* TASK DIRECTIONS: For the records that follow, work out how many lines include "maladies" and give only that count.

<<<<

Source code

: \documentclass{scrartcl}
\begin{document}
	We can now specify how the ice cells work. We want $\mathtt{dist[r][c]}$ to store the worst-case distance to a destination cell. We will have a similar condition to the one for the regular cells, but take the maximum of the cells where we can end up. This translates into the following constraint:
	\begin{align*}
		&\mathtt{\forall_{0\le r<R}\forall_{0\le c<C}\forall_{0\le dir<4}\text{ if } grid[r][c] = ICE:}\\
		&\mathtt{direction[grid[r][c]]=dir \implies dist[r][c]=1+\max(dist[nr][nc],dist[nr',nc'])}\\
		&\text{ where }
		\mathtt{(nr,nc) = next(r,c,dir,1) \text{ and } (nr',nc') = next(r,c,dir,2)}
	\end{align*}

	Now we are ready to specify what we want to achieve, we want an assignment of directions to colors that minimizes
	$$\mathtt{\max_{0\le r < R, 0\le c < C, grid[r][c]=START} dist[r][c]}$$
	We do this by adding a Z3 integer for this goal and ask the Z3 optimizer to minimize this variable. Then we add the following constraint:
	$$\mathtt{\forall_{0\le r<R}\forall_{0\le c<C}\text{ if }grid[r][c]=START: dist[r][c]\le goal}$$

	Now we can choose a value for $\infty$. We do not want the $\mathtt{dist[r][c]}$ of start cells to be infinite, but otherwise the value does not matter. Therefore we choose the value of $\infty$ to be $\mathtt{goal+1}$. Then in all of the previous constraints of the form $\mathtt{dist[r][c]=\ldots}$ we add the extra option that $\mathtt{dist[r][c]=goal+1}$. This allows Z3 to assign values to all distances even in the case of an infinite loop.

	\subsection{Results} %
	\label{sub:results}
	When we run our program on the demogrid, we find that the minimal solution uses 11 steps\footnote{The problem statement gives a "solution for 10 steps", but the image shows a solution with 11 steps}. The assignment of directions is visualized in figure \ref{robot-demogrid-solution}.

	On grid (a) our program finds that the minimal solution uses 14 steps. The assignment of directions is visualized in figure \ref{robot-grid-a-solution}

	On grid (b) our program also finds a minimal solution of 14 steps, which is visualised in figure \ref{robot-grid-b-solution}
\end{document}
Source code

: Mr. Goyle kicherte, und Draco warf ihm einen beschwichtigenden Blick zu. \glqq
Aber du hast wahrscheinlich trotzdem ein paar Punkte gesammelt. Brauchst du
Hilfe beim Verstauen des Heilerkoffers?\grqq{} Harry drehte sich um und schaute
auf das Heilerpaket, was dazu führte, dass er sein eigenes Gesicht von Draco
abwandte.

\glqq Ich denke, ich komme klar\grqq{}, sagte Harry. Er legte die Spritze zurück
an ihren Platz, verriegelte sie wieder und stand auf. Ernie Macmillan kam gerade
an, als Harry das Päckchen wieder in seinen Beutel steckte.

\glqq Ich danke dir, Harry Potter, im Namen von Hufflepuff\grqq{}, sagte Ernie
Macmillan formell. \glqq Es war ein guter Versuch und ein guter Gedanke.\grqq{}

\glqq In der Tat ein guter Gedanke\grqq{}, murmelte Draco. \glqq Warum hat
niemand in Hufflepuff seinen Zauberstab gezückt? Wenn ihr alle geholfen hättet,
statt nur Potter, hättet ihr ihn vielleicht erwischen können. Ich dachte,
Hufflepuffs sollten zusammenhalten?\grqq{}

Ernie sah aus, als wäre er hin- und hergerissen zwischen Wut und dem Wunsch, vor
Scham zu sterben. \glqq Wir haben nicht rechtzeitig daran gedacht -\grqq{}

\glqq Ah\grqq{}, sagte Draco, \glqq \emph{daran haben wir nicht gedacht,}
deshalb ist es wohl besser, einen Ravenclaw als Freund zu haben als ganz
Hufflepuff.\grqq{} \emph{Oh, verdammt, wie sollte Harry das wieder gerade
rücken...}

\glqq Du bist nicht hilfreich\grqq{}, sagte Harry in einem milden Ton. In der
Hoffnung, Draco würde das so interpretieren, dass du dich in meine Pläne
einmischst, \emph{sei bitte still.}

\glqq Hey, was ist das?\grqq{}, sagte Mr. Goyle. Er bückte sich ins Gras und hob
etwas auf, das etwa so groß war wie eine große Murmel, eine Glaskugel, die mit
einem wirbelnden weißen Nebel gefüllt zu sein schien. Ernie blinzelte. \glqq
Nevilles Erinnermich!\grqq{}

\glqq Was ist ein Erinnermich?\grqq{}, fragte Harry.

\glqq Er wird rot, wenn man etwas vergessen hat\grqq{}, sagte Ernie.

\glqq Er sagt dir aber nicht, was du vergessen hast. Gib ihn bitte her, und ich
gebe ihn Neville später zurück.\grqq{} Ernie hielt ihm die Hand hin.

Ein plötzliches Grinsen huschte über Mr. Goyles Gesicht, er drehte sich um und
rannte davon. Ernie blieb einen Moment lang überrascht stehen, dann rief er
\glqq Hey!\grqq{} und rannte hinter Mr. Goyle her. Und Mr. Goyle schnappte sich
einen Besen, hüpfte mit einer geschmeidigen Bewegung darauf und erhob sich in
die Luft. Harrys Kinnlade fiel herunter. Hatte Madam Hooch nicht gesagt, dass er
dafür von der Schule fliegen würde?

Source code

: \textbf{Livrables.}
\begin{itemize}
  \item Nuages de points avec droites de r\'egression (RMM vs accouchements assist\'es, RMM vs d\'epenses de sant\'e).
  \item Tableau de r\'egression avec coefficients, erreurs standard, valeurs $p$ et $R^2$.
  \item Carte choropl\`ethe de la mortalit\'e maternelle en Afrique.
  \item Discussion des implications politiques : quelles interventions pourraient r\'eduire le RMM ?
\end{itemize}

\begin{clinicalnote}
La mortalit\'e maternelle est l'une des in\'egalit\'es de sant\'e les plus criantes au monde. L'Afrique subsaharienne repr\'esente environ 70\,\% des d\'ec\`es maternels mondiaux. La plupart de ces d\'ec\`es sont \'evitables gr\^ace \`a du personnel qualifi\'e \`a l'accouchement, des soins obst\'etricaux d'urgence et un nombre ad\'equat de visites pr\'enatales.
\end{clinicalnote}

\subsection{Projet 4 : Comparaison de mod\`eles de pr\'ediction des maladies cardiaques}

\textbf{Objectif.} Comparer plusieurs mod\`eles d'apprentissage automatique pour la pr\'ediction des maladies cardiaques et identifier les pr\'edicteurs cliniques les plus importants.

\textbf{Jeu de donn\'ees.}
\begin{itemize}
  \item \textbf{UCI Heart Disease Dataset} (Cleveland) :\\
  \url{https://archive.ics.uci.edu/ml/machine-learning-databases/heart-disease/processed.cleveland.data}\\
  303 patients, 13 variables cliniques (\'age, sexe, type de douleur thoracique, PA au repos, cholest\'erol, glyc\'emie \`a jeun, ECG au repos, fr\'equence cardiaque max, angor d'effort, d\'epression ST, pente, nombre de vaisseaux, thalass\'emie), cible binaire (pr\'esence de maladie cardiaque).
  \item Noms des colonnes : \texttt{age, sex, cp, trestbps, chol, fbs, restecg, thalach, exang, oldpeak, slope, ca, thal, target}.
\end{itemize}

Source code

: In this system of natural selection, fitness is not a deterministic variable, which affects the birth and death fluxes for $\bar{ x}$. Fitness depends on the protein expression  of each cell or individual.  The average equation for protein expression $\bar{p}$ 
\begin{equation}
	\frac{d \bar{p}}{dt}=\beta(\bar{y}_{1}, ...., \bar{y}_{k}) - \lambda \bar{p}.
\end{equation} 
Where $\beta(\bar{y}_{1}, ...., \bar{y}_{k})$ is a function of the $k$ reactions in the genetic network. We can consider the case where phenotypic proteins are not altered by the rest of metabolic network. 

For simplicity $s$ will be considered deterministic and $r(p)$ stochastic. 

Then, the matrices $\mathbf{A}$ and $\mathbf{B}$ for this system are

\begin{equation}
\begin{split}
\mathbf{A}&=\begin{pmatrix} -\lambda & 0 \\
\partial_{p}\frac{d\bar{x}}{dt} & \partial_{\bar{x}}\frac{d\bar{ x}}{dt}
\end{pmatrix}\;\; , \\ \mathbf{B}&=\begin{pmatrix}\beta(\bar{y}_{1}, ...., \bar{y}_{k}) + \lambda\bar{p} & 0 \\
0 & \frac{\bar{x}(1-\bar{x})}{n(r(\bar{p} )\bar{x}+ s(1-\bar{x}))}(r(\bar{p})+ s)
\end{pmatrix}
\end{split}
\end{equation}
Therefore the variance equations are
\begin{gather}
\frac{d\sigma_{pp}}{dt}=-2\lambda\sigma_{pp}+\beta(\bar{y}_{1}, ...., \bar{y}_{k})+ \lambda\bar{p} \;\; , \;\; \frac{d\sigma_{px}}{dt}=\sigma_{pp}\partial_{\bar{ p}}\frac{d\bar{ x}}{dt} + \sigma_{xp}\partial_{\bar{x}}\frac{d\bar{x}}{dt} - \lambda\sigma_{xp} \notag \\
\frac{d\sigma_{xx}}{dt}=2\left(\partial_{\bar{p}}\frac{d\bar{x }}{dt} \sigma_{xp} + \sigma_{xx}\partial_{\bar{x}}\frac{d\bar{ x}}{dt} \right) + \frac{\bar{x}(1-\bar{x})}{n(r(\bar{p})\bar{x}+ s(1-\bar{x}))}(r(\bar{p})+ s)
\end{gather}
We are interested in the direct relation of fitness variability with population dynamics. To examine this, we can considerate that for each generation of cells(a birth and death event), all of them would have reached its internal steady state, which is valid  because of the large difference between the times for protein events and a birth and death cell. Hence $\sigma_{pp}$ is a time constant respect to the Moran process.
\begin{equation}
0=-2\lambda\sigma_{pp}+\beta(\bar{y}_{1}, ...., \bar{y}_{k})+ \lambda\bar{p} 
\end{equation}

>>>>

* OUTPUT OF THE EXERCISE: 2